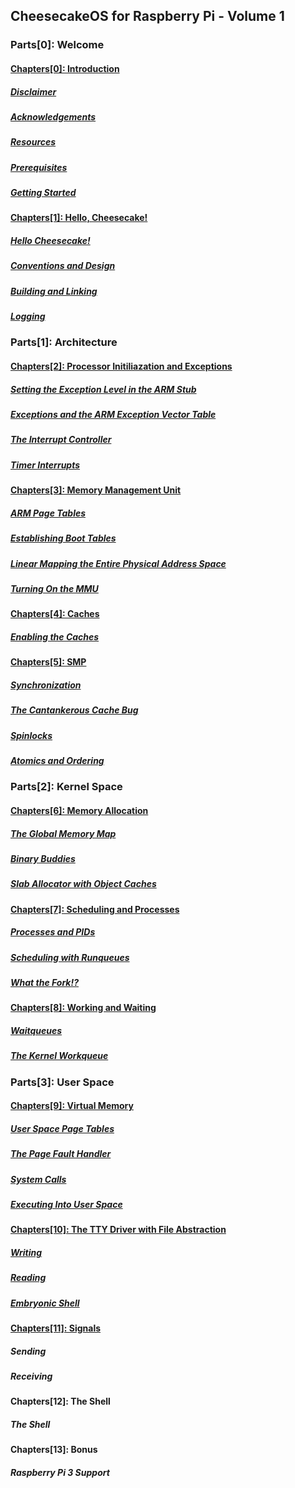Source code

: ## CheesecakeOS for Raspberry Pi - Volume 1
### Parts[0]: Welcome
#### [Chapters[0]: Introduction](chapter0/chapter0.md)
  ##### [*Disclaimer*](chapter0/disclaimer.md)
  ##### [*Acknowledgements*](chapter0/acknowledgements.md)
  ##### [*Resources*](chapter0/resources.md)
  ##### [*Prerequisites*](chapter0/prerequisites.md)
  ##### [*Getting Started*](chapter0/getting-started.md)
#### [Chapters[1]: Hello, Cheesecake!](chapter1/chapter1.md)
  ##### [*Hello Cheesecake!*](chapter1/hello-cheesecake.md)
  ##### [*Conventions and Design*](chapter1/conventions-design.md)
  ##### [*Building and Linking*](chapter1/building-linking.md)
  ##### [*Logging*](chapter1/logging.md)
### Parts[1]: Architecture
#### [Chapters[2]: Processor Initiliazation and Exceptions](chapter2/chapter2.md)
  ##### [*Setting the Exception Level in the ARM Stub*](chapter2/arm-stub.md)
  ##### [*Exceptions and the ARM Exception Vector Table*](chapter2/exception-vector-table.md)
  ##### [*The Interrupt Controller*](chapter2/interrupt-controller.md)
  ##### [*Timer Interrupts*](chapter2/timer-interrupts.md)
#### [Chapters[3]: Memory Management Unit](chapter3/chapter3.md)
  ##### [*ARM Page Tables*](chapter3/arm-page-tables.md)
  ##### [*Establishing Boot Tables*](chapter3/boot-tables.md)
  ##### [*Linear Mapping the Entire Physical Address Space*](chapter3/linear-mapping.md)
  ##### [*Turning On the MMU*](chapter3/mmu.md)
#### [Chapters[4]: Caches](chapter4/chapter4.md)
  ##### [*Enabling the Caches*](chapter4/caches.md)
#### [Chapters[5]: SMP](chapter5/chapter5.md)
  ##### [*Synchronization*](chapter5/synchronization.md)
  ##### [*The Cantankerous Cache Bug*](chapter5/cache-bug.md)
  ##### [*Spinlocks*](chapter5/spinlocks.md)
  ##### [*Atomics and Ordering*](chapter5/atomics-ordering.md)
### Parts[2]: Kernel Space
#### [Chapters[6]: Memory Allocation](chapter6/chapter6.md)
  ##### [*The Global Memory Map*](chapter6/global-memmap.md)
  ##### [*Binary Buddies*](chapter6/binary-buddies.md)
  ##### [*Slab Allocator with Object Caches*](chapter6/slab.md)
#### [Chapters[7]: Scheduling and Processes](chapter7/chapter7.md)
  ##### [*Processes and PIDs*](chapter7/process.md)
  ##### [*Scheduling with Runqueues*](chapter7/scheduler.md)
  ##### [*What the Fork!?*](chapter7/fork.md)
#### [Chapters[8]: Working and Waiting](chapter8/chapter8.md)
  ##### [*Waitqueues*](chapter8/waitqueues.md)
  ##### [*The Kernel Workqueue*](chapter8/workqueue.md)
### Parts[3]: User Space
#### [Chapters[9]: Virtual Memory](chapter09/chapter09.md)
  ##### [*User Space Page Tables*](chapter09/pagetables.md)
  ##### [*The Page Fault Handler*](chapter09/pagefault.md)
  ##### [*System Calls*](chapter09/syscall.md)
  ##### [*Executing Into User Space*](chapter09/exec.md)
#### [Chapters[10]: The TTY Driver with File Abstraction](chapter10/chapter10.md)
  ##### [*Writing*](chapter10/write.md)
  ##### [*Reading*](chapter10/read.md)
  ##### [*Embryonic Shell*](chapter10/shell.md)
#### [Chapters[11]: Signals](chapter11/chapter11.md)
  ##### *Sending*
  ##### *Receiving*
#### Chapters[12]: The Shell
  ##### *The Shell*
#### Chapters[13]: Bonus
  ##### *Raspberry Pi 3 Support*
:::::
In the material above, find the line containing "##### [*Turning On" and the line containing "##### [*Spinlocks*](chapter5/spinlocks.md)", then write out exactly those two lines and every line between them, and nothing more.

  ##### [*Turning On the MMU*](chapter3/mmu.md)
#### [Chapters[4]: Caches](chapter4/chapter4.md)
  ##### [*Enabling the Caches*](chapter4/caches.md)
#### [Chapters[5]: SMP](chapter5/chapter5.md)
  ##### [*Synchronization*](chapter5/synchronization.md)
  ##### [*The Cantankerous Cache Bug*](chapter5/cache-bug.md)
  ##### [*Spinlocks*](chapter5/spinlocks.md)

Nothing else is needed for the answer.